Record excerpts section start

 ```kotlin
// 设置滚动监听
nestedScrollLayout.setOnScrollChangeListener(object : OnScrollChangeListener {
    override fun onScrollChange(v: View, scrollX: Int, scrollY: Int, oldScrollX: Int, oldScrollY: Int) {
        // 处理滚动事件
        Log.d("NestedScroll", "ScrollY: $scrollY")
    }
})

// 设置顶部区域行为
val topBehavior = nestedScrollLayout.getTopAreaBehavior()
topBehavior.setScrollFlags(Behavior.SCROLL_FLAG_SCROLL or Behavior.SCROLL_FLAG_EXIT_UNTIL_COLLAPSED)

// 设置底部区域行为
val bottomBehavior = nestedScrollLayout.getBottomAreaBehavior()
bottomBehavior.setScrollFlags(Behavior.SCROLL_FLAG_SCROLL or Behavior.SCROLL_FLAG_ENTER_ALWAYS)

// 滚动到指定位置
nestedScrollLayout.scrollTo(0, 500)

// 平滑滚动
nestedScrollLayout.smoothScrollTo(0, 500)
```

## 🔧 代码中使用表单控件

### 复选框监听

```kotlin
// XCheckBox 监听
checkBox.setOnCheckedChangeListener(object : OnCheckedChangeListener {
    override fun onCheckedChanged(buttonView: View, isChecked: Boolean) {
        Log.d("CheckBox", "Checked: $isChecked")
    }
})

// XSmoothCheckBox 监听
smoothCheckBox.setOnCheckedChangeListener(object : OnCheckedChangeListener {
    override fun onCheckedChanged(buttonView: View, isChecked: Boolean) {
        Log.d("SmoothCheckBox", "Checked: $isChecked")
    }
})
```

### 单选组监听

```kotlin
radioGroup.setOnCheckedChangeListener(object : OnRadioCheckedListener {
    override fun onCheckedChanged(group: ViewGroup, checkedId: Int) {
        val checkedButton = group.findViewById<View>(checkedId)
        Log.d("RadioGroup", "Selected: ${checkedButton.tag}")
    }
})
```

Record excerpts section end

## What to work on
Show every line in the listing above that carries the word "nestedScrollLayout".

## Exercise solution
nestedScrollLayout.setOnScrollChangeListener(object : OnScrollChangeListener {
val topBehavior = nestedScrollLayout.getTopAreaBehavior()
val bottomBehavior = nestedScrollLayout.getBottomAreaBehavior()
nestedScrollLayout.scrollTo(0, 500)
nestedScrollLayout.smoothScrollTo(0, 500)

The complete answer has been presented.